The Daughter He Wanted
Page 10
“Why?” The word was harsh, as if torn from his throat, but the look in his eyes...it wasn’t angry or annoyed. His tawny eyes were curious, maybe a little hurt, and that nearly did her in.
Paige stiffened her spine. “Because of her.” She pointed across the room, to the little girl at the small table laughing with her friends, ignoring the pizza on her plate.
“She seems well-adjusted to me.” He lowered his voice and leaned closer to her across the table. Paige couldn’t stop herself from leaning in, too, just for a moment. “We should have dinner, and not in a crowded pizza place with our daughter a few feet away.”
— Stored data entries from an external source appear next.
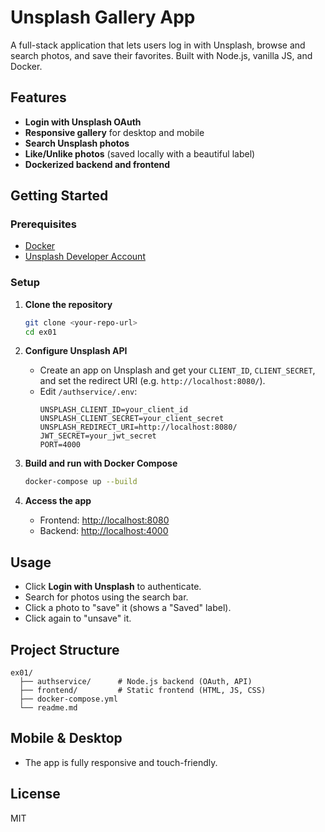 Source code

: # Unsplash Gallery App

A full-stack application that lets users log in with Unsplash, browse and search photos, and save their favorites. Built with Node.js, vanilla JS, and Docker.

## Features

- **Login with Unsplash OAuth**
- **Responsive gallery** for desktop and mobile
- **Search Unsplash photos**
- **Like/Unlike photos** (saved locally with a beautiful label)
- **Dockerized backend and frontend**

## Getting Started

### Prerequisites

- [Docker](https://www.docker.com/)
- [Unsplash Developer Account](https://unsplash.com/oauth/applications)

### Setup

1. **Clone the repository**
   ```sh
   git clone <your-repo-url>
   cd ex01
   ```

2. **Configure Unsplash API**
   - Create an app on Unsplash and get your `CLIENT_ID`, `CLIENT_SECRET`, and set the redirect URI (e.g. `http://localhost:8080/`).
   - Edit `/authservice/.env`:
     ```
     UNSPLASH_CLIENT_ID=your_client_id
     UNSPLASH_CLIENT_SECRET=your_client_secret
     UNSPLASH_REDIRECT_URI=http://localhost:8080/
     JWT_SECRET=your_jwt_secret
     PORT=4000
     ```

3. **Build and run with Docker Compose**
   ```sh
   docker-compose up --build
   ```

4. **Access the app**
   - Frontend: [http://localhost:8080](http://localhost:8080)
   - Backend: [http://localhost:4000](http://localhost:4000)

## Usage

- Click **Login with Unsplash** to authenticate.
- Search for photos using the search bar.
- Click a photo to "save" it (shows a "Saved" label).
- Click again to "unsave" it.

## Project Structure

```
ex01/
  ├── authservice/      # Node.js backend (OAuth, API)
  ├── frontend/         # Static frontend (HTML, JS, CSS)
  ├── docker-compose.yml
  └── readme.md
```

## Mobile & Desktop

- The app is fully responsive and touch-friendly.

## License

MIT
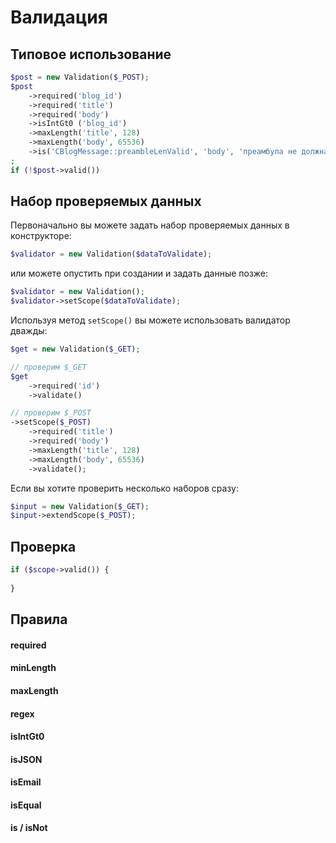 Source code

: Валидация
=========


Типовое использование
---------------------

```php
$post = new Validation($_POST);
$post
	->required('blog_id')
	->required('title')
	->required('body')
	->isIntGt0 ('blog_id')
	->maxLength('title', 128)
	->maxLength('body', 65536)
	->is('CBlogMessage::preambleLenValid', 'body', 'преамбула не должна превышать 1200 символов')
;
if (!$post->valid())
```

Набор проверяемых данных
------------------------
Первоначально вы можете задать набор проверяемых данных в конструкторе:
```php
$validator = new Validation($dataToValidate);
```
или можете опустить при создании и задать данные позже:
```php
$validator = new Validation();
$validator->setScope($dataToValidate);
```
Используя метод `setScope()` вы можете использовать валидатор дважды:
```php
$get = new Validation($_GET);

// проверим $_GET
$get
	->required('id')
	->validate()

// проверим $_POST
->setScope($_POST)
	->required('title')
	->required('body')
	->maxLength('title', 128)
	->maxLength('body', 65536)
	->validate();
```
Если вы хотите проверить несколько наборов сразу:
```php
$input = new Validation($_GET);
$input->extendScope($_POST);
```

Проверка
--------
```php
if ($scope->valid()) {
	
}
```

Правила
-------

#### required

#### minLength

#### maxLength

#### regex

#### isIntGt0

#### isJSON

#### isEmail

#### isEqual

#### is / isNot

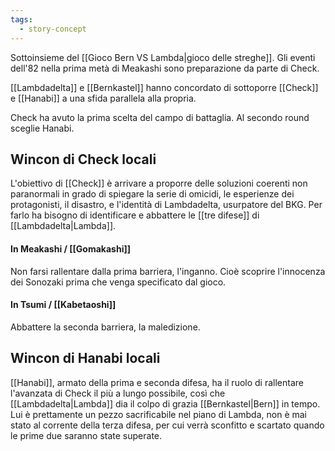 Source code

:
 ```yaml
---
tags:
  - story-concept
---
```


Sottoinsieme del [[Gioco Bern VS Lambda|gioco delle streghe]].
Gli eventi dell'82 nella prima metà di Meakashi sono preparazione da parte di Check.

[[Lambdadelta]] e [[Bernkastel]] hanno concordato di sottoporre [[Check]] e [[Hanabi]] a una sfida parallela alla propria.

Check ha avuto la prima scelta del campo di battaglia.
Al secondo round sceglie Hanabi.

## Wincon di Check locali

L'obiettivo di [[Check]] è arrivare a proporre delle soluzioni coerenti non paranormali in grado di spiegare la serie di omicidi, le esperienze dei protagonisti, il disastro, e l'identità di Lambdadelta, usurpatore del BKG.
Per farlo ha bisogno di identificare e abbattere le [[tre difese]] di [[Lambdadelta|Lambda]].
#### In Meakashi / [[Gomakashi]]
Non farsi rallentare dalla prima barriera, l'inganno. Cioè scoprire l'innocenza dei Sonozaki prima che venga specificato dal gioco.
#### In Tsumi / [[Kabetaoshi]]
Abbattere la seconda barriera, la maledizione.



## Wincon di Hanabi locali

[[Hanabi]], armato della prima e seconda difesa, ha il ruolo di rallentare l'avanzata di Check il più a lungo possibile, così che [[Lambdadelta|Lambda]] dia il colpo di grazia [[Bernkastel|Bern]] in tempo.
Lui è prettamente un pezzo sacrificabile nel piano di Lambda, non è mai stato al corrente della terza difesa, per cui verrà sconfitto e scartato quando le prime due saranno state superate.
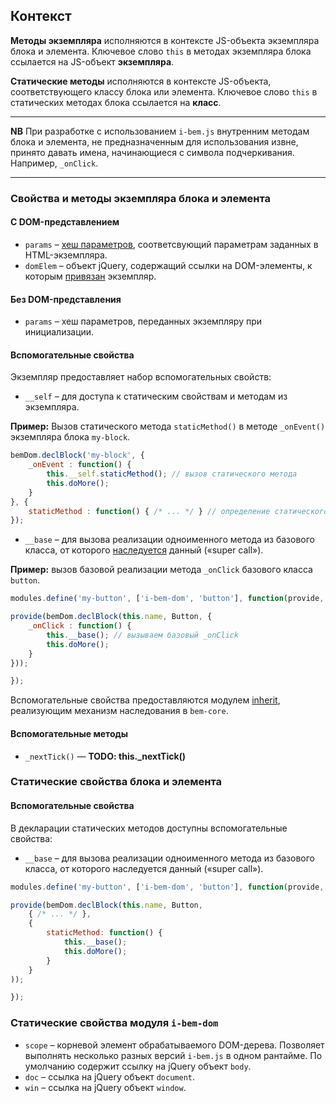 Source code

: <a name="context"></a>
## Контекст

**Методы экземпляра** исполняются в контексте JS-объекта экземпляра блока и элемента.
Ключевое слово `this` в методах экземпляра блока ссылается на JS-объект **экземпляра**.

**Статические методы** исполняются в контексте JS-объекта, соответствующего классу блока или элемента.
Ключевое слово `this` в статических методах блока ссылается на **класс**.

***

**NB** При разработке с использованием `i-bem.js` внутренним методам блока и элемента,
не предназначенным для использования извне, принято давать имена, начинающиеся с символа подчеркивания. Например, `_onClick`.

***

### Свойства и методы экземпляра блока и элемента

#### С DOM-представлением

* `params` – [хеш параметров](i-bem-js-params.ru.md), соответсвующий параметрам заданных в HTML-экземпляра.
* `domElem` – объект jQuery, содержащий ссылки на DOM-элементы, к которым [привязан][html] экземпляр.

#### Без DOM-представления

* `params` – хеш параметров, переданных экземпляру при инициализации.

<a name="spec-fields"></a>
#### Вспомогательные свойства

Экземпляр предоставляет набор вспомогательных свойств:

* `__self` – для доступа к статическим свойствам и методам из экземпляра.

**Пример:** Вызов статического метода `staticMethod()` в методе `_onEvent()` экземпляра блока `my-block`.

```js
bemDom.declBlock('my-block', {
    _onEvent : function() {
        this.__self.staticMethod(); // вызов статического метода
        this.doMore();
    }
}, {
    staticMethod : function() { /* ... */ } // определение статического метода
});
```

* `__base` – для вызова реализации одноименного метода из базового класса, от которого [наследуется](./i-bem-js-decl.ru.md#inher) данный («super call»).

**Пример:** вызов базовой реализации метода `_onClick` базового класса `button`.

```js
modules.define('my-button', ['i-bem-dom', 'button'], function(provide, bemDom, Button) {

provide(bemDom.declBlock(this.name, Button, {
    _onClick : function() {
        this.__base(); // вызываем базовый _onClick
        this.doMore();
    }
}));

});
```

Вспомогательные свойства предоставляются модулем [inherit](../../common.blocks/inherit/inherit.ru.md), реализующим механизм наследования в `bem-core`.

<a name="spec-methods"></a>
#### Вспомогательные методы

* `_nextTick()` — **TODO: this._nextTick()**

### Статические свойства блока и элемента

<a name="spec-fields-static"></a>
#### Вспомогательные свойства

В декларации статических методов доступны вспомогательные свойства:

* `__base` – для вызова реализации одноименного метода из базового класса, от которого наследуется данный («super call»).

```js
modules.define('my-button', ['i-bem-dom', 'button'], function(provide, bemDom, Button) {

provide(bemDom.declBlock(this.name, Button,
    { /* ... */ },
    {
        staticMethod: function() {
            this.__base();
            this.doMore();
        }
    }
));

});
```

### Статические свойства модуля `i-bem-dom`

* `scope` – корневой элемент обрабатываемого DOM-дерева.
  Позволяет выполнять несколько разных версий `i-bem.js` в одном рантайме.
  По умолчанию содержит ссылку на jQuery объект `body`.
* `doc` – ссылка на jQuery объект `document`.
* `win` – ссылка на jQuery объект `window`.


[html]: ./i-bem-js-html-binding.ru.md
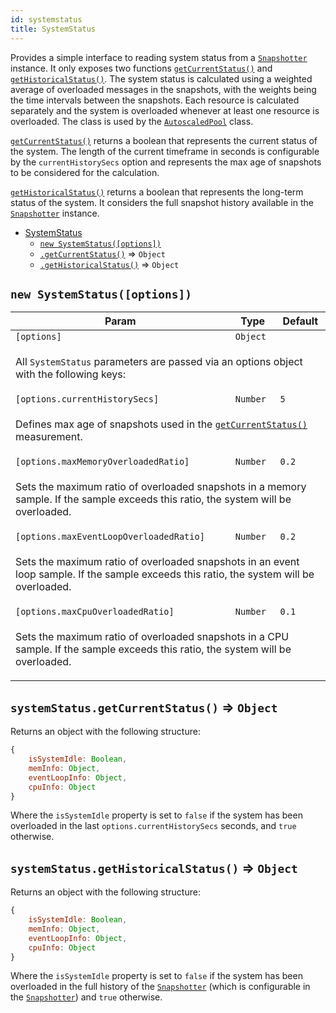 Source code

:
 ```yaml
---
id: systemstatus
title: SystemStatus
---
```

<a name="SystemStatus"></a>

Provides a simple interface to reading system status from a [`Snapshotter`](snapshotter) instance.
It only exposes two functions [`getCurrentStatus()`](#SystemStatus+getCurrentStatus)
and [`getHistoricalStatus()`](#SystemStatus+getHistoricalStatus).
The system status is calculated using a weighted average of overloaded
messages in the snapshots, with the weights being the time intervals
between the snapshots. Each resource is calculated separately
and the system is overloaded whenever at least one resource is overloaded.
The class is used by the [`AutoscaledPool`](autoscaledpool) class.

[`getCurrentStatus()`](#SystemStatus+getCurrentStatus)
returns a boolean that represents the current status of the system.
The length of the current timeframe in seconds is configurable
by the `currentHistorySecs` option and represents the max age
of snapshots to be considered for the calculation.

[`getHistoricalStatus()`](#SystemStatus+getHistoricalStatus)
returns a boolean that represents the long-term status
of the system. It considers the full snapshot history available
in the [`Snapshotter`](snapshotter) instance.


* [SystemStatus](systemstatus)
    * [`new SystemStatus([options])`](#new_SystemStatus_new)
    * [`.getCurrentStatus()`](#SystemStatus+getCurrentStatus) ⇒ <code>Object</code>
    * [`.getHistoricalStatus()`](#SystemStatus+getHistoricalStatus) ⇒ <code>Object</code>

<a name="new_SystemStatus_new"></a>

## `new SystemStatus([options])`
<table>
<thead>
<tr>
<th>Param</th><th>Type</th><th>Default</th>
</tr>
</thead>
<tbody>
<tr>
<td><code>[options]</code></td><td><code>Object</code></td><td></td>
</tr>
<tr>
<td colspan="3"><p>All <code>SystemStatus</code> parameters are passed
  via an options object with the following keys:</p>
</td></tr><tr>
<td><code>[options.currentHistorySecs]</code></td><td><code>Number</code></td><td><code>5</code></td>
</tr>
<tr>
<td colspan="3"><p>Defines max age of snapshots used in the
  <a href="#SystemStatus+getCurrentStatus"><code>getCurrentStatus()</code></a> measurement.</p>
</td></tr><tr>
<td><code>[options.maxMemoryOverloadedRatio]</code></td><td><code>Number</code></td><td><code>0.2</code></td>
</tr>
<tr>
<td colspan="3"><p>Sets the maximum ratio of overloaded snapshots in a memory sample.
  If the sample exceeds this ratio, the system will be overloaded.</p>
</td></tr><tr>
<td><code>[options.maxEventLoopOverloadedRatio]</code></td><td><code>Number</code></td><td><code>0.2</code></td>
</tr>
<tr>
<td colspan="3"><p>Sets the maximum ratio of overloaded snapshots in an event loop sample.
  If the sample exceeds this ratio, the system will be overloaded.</p>
</td></tr><tr>
<td><code>[options.maxCpuOverloadedRatio]</code></td><td><code>Number</code></td><td><code>0.1</code></td>
</tr>
<tr>
<td colspan="3"><p>Sets the maximum ratio of overloaded snapshots in a CPU sample.
  If the sample exceeds this ratio, the system will be overloaded.</p>
</td></tr></tbody>
</table>
<a name="SystemStatus+getCurrentStatus"></a>

## `systemStatus.getCurrentStatus()` ⇒ <code>Object</code>
Returns an object with the following structure:

```javascript
{
    isSystemIdle: Boolean,
    memInfo: Object,
    eventLoopInfo: Object,
    cpuInfo: Object
}
```

Where the `isSystemIdle` property is set to `false` if the system
has been overloaded in the last `options.currentHistorySecs` seconds,
and `true` otherwise.

<a name="SystemStatus+getHistoricalStatus"></a>

## `systemStatus.getHistoricalStatus()` ⇒ <code>Object</code>
Returns an object with the following structure:

```javascript
{
    isSystemIdle: Boolean,
    memInfo: Object,
    eventLoopInfo: Object,
    cpuInfo: Object
}
```

Where the `isSystemIdle` property is set to `false` if the system
has been overloaded in the full history of the [`Snapshotter`](snapshotter)
(which is configurable in the [`Snapshotter`](snapshotter)) and `true` otherwise.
She had to make him understand but didn’t know how to do that without either telling him every mistake she’d made in the past or every fear that had cropped up since he’d stopped on her curb. Neither could happen. “There is a lot that can go wrong in a romantic relationship. I’ve seen them implode in so many ways and I...I just think, for her sake, it’s better if we don’t get involved.”
“We’re already involved.”
“You know what I mean.” Paige clasped her hands in her lap, refusing to reach out and touch him. Feeling the warmth of his hand against her own that first day had nearly been her undoing. She didn’t think she could take another touch, even an innocent one. “We can be involved as her parents. But we aren’t just a man and a woman without any strings. She is a big string.”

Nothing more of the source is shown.